《中国康复理论与实践》 ›› 1999, Vol. 5 ›› Issue (01): 6-8.

• 理论与实践 • 上一篇    下一篇

肥厚性瘢痕胶原降解的研究

吴宗耀; 武继祥; 刘宏亮; 汪琴; 尹清; 王德怀   

  1. 第三军医大学西南医院康复理疗科
  • 收稿日期:1998-07-15 出版日期:1999-03-25 发布日期:1999-03-25

A Study on the Catabolism Degradation of Collagen in Hypertrophic Scar

Wu Zongyao,Wu Jixiang,Liu Hongliang,et al   

  1. Chinese Journal of Rehabilitation Theory & Practice.-1999,5(1):6~8
  • Received:1998-07-15 Published:1999-03-25 Online:1999-03-25

摘要: 目的:研究肥厚性瘢痕中胶原累积和清除两方面的相对关系。
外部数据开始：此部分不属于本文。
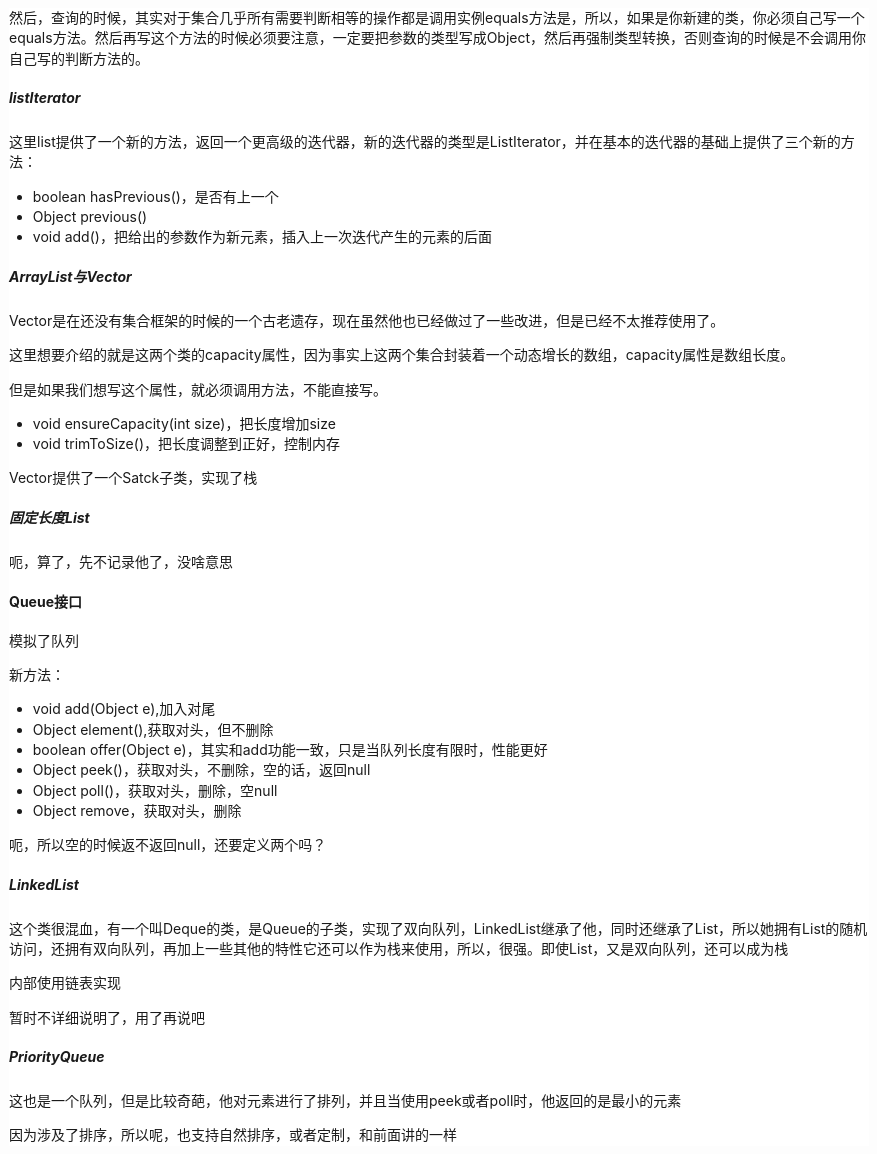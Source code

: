 然后，查询的时候，其实对于集合几乎所有需要判断相等的操作都是调用实例equals方法是，所以，如果是你新建的类，你必须自己写一个equals方法。然后再写这个方法的时候必须要注意，一定要把参数的类型写成Object，然后再强制类型转换，否则查询的时候是不会调用你自己写的判断方法的。

##### listIterator

这里list提供了一个新的方法，返回一个更高级的迭代器，新的迭代器的类型是ListIterator，并在基本的迭代器的基础上提供了三个新的方法：

-   boolean hasPrevious()，是否有上一个
-   Object previous()
-   void add()，把给出的参数作为新元素，插入上一次迭代产生的元素的后面

##### ArrayList与Vector

Vector是在还没有集合框架的时候的一个古老遗存，现在虽然他也已经做过了一些改进，但是已经不太推荐使用了。

这里想要介绍的就是这两个类的capacity属性，因为事实上这两个集合封装着一个动态增长的数组，capacity属性是数组长度。

但是如果我们想写这个属性，就必须调用方法，不能直接写。

-   void ensureCapacity(int size)，把长度增加size
-   void trimToSize()，把长度调整到正好，控制内存

Vector提供了一个Satck子类，实现了栈

##### 固定长度List

呃，算了，先不记录他了，没啥意思



#### Queue接口

模拟了队列

新方法：

-   void add(Object e),加入对尾
-   Object element(),获取对头，但不删除
-   boolean offer(Object e)，其实和add功能一致，只是当队列长度有限时，性能更好
-   Object peek()，获取对头，不删除，空的话，返回null
-   Object poll()，获取对头，删除，空null
-   Object remove，获取对头，删除

呃，所以空的时候返不返回null，还要定义两个吗？

##### LinkedList

这个类很混血，有一个叫Deque的类，是Queue的子类，实现了双向队列，LinkedList继承了他，同时还继承了List，所以她拥有List的随机访问，还拥有双向队列，再加上一些其他的特性它还可以作为栈来使用，所以，很强。即使List，又是双向队列，还可以成为栈

内部使用链表实现

暂时不详细说明了，用了再说吧

##### PriorityQueue

这也是一个队列，但是比较奇葩，他对元素进行了排列，并且当使用peek或者poll时，他返回的是最小的元素

因为涉及了排序，所以呢，也支持自然排序，或者定制，和前面讲的一样

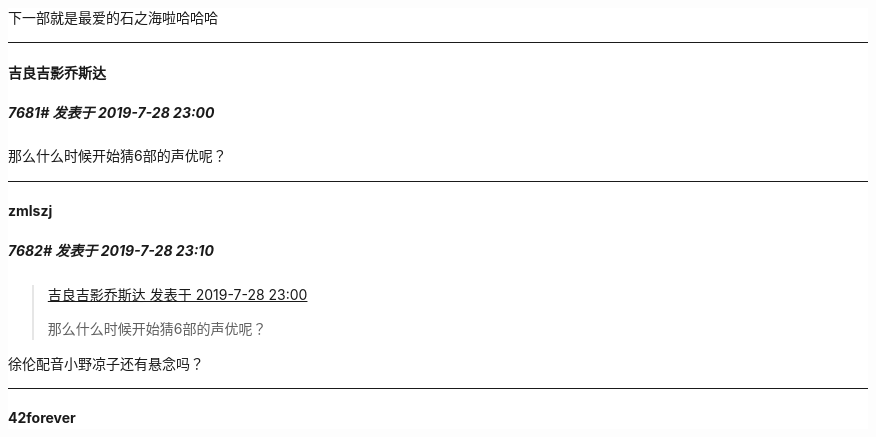 
下一部就是最爱的石之海啦哈哈哈


-----

####  吉良吉影乔斯达  
##### 7681#       发表于 2019-7-28 23:00


那么什么时候开始猜6部的声优呢？


-----

####  zmlszj  
##### 7682#       发表于 2019-7-28 23:10


<blockquote><a href="httphttps://bbs.saraba1st.com/2b/forum.php?mod=redirect&amp;goto=findpost&amp;pid=44699818&amp;ptid=1574553" target="_blank">吉良吉影乔斯达 发表于 2019-7-28 23:00</a>

那么什么时候开始猜6部的声优呢？</blockquote>
徐伦配音小野凉子还有悬念吗？


-----

####  42forever  

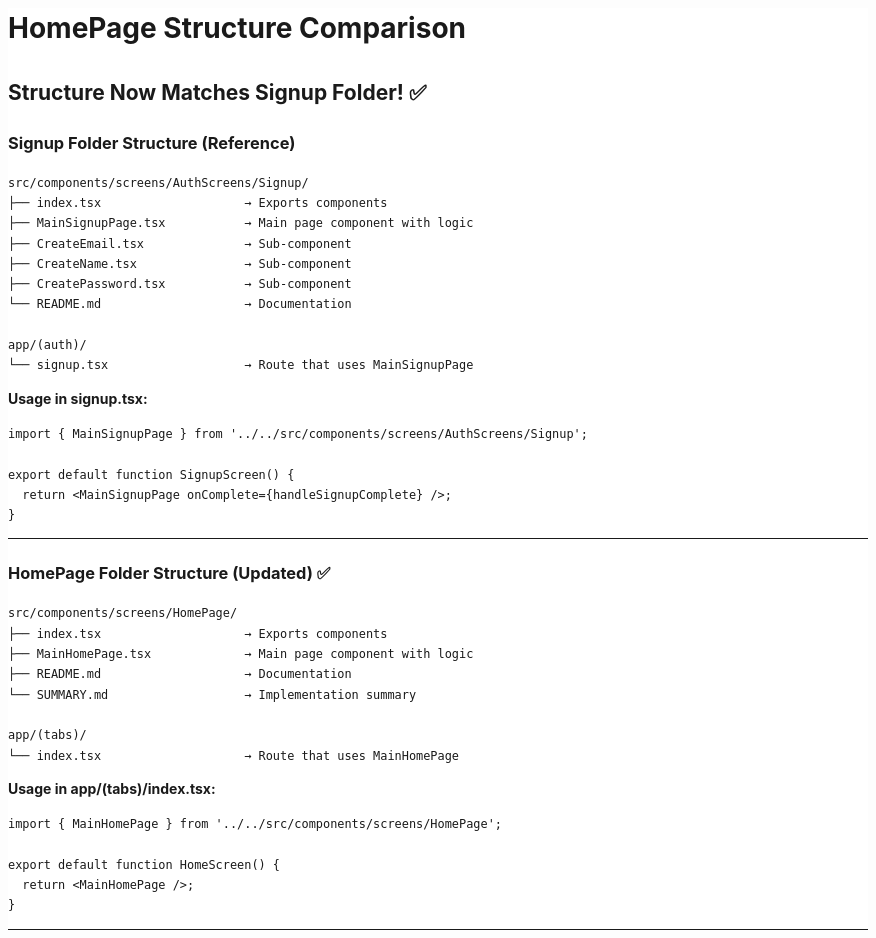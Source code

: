 # HomePage Structure Comparison

## Structure Now Matches Signup Folder! ✅

### Signup Folder Structure (Reference)

```
src/components/screens/AuthScreens/Signup/
├── index.tsx                    → Exports components
├── MainSignupPage.tsx           → Main page component with logic
├── CreateEmail.tsx              → Sub-component
├── CreateName.tsx               → Sub-component
├── CreatePassword.tsx           → Sub-component
└── README.md                    → Documentation

app/(auth)/
└── signup.tsx                   → Route that uses MainSignupPage
```

**Usage in signup.tsx:**
```tsx
import { MainSignupPage } from '../../src/components/screens/AuthScreens/Signup';

export default function SignupScreen() {
  return <MainSignupPage onComplete={handleSignupComplete} />;
}
```

---

### HomePage Folder Structure (Updated) ✅

```
src/components/screens/HomePage/
├── index.tsx                    → Exports components
├── MainHomePage.tsx             → Main page component with logic
├── README.md                    → Documentation
└── SUMMARY.md                   → Implementation summary

app/(tabs)/
└── index.tsx                    → Route that uses MainHomePage
```

**Usage in app/(tabs)/index.tsx:**
```tsx
import { MainHomePage } from '../../src/components/screens/HomePage';

export default function HomeScreen() {
  return <MainHomePage />;
}
```

---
方法:实验方法有临床观察、动物模型和细胞培养。观察方法有:光镜与电镜、组织化学、原位杂交、斑点杂交等等。结果:①肥厚性瘢痕的自然形成极慢,而用药物干预可以在一个月以内使其消退1/3~2/3。②肥厚性瘢痕中的胶原合成速度有所增加,但其降解速度减慢更为显著。③肥厚性瘢痕中胶原酶的表达有所增加,但其实际生成量和活性则为降低。④肥厚性瘢痕中Ch-4-S明显增加,一方面包绕胶原纤维,阻碍胶原酶的接触和降解作用,另一方面也通过TIMP降低胶原酶的活性。⑤肥厚性瘢痕中TIMP增加,降低胶原酶的活性。⑥肥厚性瘢痕中TGB-β显著增加,其表达量与TIMP表达成正相关,与凋亡细胞数成负相关。TGF-β使MMP-1表达减少,活性下降。⑦肥厚性瘢痕中的成纤维细胞绝大多数为肌成纤维细胞,增殖期凋亡极少,成熟期显著增多。结论:①肥厚性瘢痕中成纤维细胞凋亡减缓和胶原酶数量和活性降低,胶原被Ch-4-S包绕而降解减慢,以致胶原累积,是肥厚性瘢痕形成的主要方面。②加速细胞凋亡和胶原降解可能是防治肥厚性瘢痕比较容易而快捷的途径。

关键词: 肥厚性瘢痕, 胶原, 降解

Abstract: Purpose: To understand the function of catabolism degradation in the formation and deterioration of hypertrophic scar. Method: The study was carried out clinically, on animal model and cultured fibroblast cell. The investigation was conducted with naked eye, microscope, situ hybridization, dot blot hybridization, TUNEL and immunohistochemistry. Result:①The hypertrophic scar grew up very slow but might be eliminated 1/3 to 2/3 within one month with different chemical intervention. ②The synthesis of collagen in hypertrophic scar increased a little, but it's degradation decreased much more. ③The collagenase MMP-1 could destroy the collagen after local injection into the hypertrophic scar, it was proved by light and electromicroscope. ④The expression of MMP-1 Mrna increased a little in hypertrophic scar, but MMP-1 in the scar really decreased in quantity and activity. ⑤Ch-4-S increased significantly in hypertrophic scar, it wrapped up the collagen fibrils and blocked its contact with and avoided its catabolism by MMP-1.TIMP increased in hypertrophic scar and depressed the activity of MMP-1. ⑦The expression of TGF-β increased significantly. It positively related with the expression of TIMP and negatively related with the apototic phenomena in hypertrophic scar. The fibroblast in hypertrophic scar was rich and active, but its proliferation was not elevated and apotosis was delayed. Conclusion: ①The delay of apotosis of fibroblast, the wrapping of collagen by Ch-4-S, the reduction of collagenase in quantity and activity together made the abolition of collagen decreased and might be primary for the formation of hypertrophic scar. ②Accelerating the apotosis of fibroblast and catabolism of collagen might be an easy and rapid way for prevention and treatment of hypertrophic scar.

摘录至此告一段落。